Battle Plans were Found Wrapped Around Three Cigars
Soldiers from the 27th Indiana regiment took a break in a field near Frederick, Maryland, on September 13, 1862. It was clear that the Confederates had recently camped in that same meadow. Two soldiers, Sergeant John Bloss and Corporal Barton W. Mitchell, were wandering through the camp when they spied a bundle on the ground. It was three cigars, loosely wrapped in paper. No doubt they were excited to get their hands on the cigars, but what they found on the paper was much more valuable.
The Paper Read “Special Order No. 191”
Bloss and Mitchell immediately saw that the paper was addressed to the Confederate General D. H. Hill. It also said, “Special Order No. 191, Headquarters, Army of Northern Virginia.” The two opened the paper and to their great surprise, saw the detailed Confederate operation plans. The paper was given to their commanding officer and passed up the chain of command. Samual Pittman, the division adjutant general, recognized the handwriting. He was certain the plans were written by his pre-war colleague, Robert Chilton. Chilton served as the adjutant general to Robert E. Lee.
General George B. McClellan
The Plans Gave Union General McClellan an Advantage
Pittman immediately took the plans to the Union General George B. McClellan. McClellan had spent the previous week attempting to figure out the Confederate’s strategies. Special Order No. 191 cleared that up for McClellan. Now he could see that the Southern army was split into five division and spaced about 8-miles apart over a thirty-mile area along the Potomac River. McClellan reportedly boasted, “Here is a paper with which if I cannot whip Bobby Lee, I will be willing to go home.”
McClellan was Given an Unprecedented Opportunity
One Civil War expert, Bruce Catton, once noted that no general before in history “was ever given so fair a chance to destroy the opposing army one piece at a time.” Yet, McClellan moved slowly and cautiously. He thought that Lee’s army was much larger than it actually was. It took him more than 18 hours to give the orders for his troops to march toward Turner’s Gap and Crampton’s Gap in the Blue Ridge Mountains.
Confederate General Robert E. Lee
McClellan Waited Too Long
McClellan waited too long to move his troops. By the time the soldiers reached the gaps, Confederate General Robert E. Lee had learned of the movement from his scouts.
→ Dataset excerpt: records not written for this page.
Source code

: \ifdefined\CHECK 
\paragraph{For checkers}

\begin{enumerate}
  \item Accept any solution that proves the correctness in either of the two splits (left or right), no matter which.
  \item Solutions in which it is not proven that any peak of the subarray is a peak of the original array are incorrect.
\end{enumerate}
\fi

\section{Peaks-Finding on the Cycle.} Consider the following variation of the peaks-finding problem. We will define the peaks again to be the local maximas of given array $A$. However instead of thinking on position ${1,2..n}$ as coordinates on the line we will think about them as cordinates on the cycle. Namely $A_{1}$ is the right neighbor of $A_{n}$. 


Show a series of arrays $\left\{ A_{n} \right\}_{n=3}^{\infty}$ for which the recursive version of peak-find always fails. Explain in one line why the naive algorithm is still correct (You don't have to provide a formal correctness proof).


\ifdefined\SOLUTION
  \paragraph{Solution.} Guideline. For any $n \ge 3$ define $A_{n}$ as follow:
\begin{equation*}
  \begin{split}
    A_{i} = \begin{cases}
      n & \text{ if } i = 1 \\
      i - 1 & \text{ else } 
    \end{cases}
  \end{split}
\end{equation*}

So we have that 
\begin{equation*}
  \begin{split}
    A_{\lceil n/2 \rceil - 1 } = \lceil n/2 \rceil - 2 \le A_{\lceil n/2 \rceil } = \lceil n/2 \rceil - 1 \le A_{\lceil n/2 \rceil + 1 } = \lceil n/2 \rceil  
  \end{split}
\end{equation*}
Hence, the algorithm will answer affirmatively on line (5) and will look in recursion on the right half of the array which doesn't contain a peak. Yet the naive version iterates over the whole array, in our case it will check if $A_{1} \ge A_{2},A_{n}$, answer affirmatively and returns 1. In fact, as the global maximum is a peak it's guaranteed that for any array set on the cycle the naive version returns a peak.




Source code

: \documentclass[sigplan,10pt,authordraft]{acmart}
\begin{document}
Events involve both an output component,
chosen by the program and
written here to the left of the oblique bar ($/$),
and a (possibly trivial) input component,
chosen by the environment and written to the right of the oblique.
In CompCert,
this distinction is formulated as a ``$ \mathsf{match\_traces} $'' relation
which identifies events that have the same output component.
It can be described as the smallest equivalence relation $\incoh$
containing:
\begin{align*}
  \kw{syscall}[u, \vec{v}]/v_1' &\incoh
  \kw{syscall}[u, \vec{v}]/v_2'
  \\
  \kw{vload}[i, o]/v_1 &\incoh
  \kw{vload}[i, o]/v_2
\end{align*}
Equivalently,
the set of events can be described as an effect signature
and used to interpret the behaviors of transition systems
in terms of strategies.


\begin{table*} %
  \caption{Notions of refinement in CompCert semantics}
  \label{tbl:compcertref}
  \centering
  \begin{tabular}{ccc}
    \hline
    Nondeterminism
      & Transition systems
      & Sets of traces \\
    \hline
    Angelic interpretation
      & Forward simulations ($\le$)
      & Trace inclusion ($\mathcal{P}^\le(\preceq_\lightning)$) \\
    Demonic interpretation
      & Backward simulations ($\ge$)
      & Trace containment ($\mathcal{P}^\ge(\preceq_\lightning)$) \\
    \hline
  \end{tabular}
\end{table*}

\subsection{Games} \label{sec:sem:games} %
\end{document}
He was ready. He sent men to hold the gaps, stalling the Union advance long enough for him to scatter his troops.
Up Next, the Battle of Antietam
Because McClellan failed to stop Lee’s troops when they were divided into five, smaller, more easily-defeated divisions, the full force of the Confederate Army met the Union soldiers at the Battle of Antietam on September 17, 1862. Although McClellan stopped Lee’s invasion, the day was a dark one on Civil War history. The Battle of Antietam was the bloodiest day in the history of the United States, with a combined death toll of 22,717. Had McClellan not squandered the advance knowledge of where Lee’s divided troops were located, the death toll may have been significantly less. The Battle of Antietam is a reminder of missed opportunities.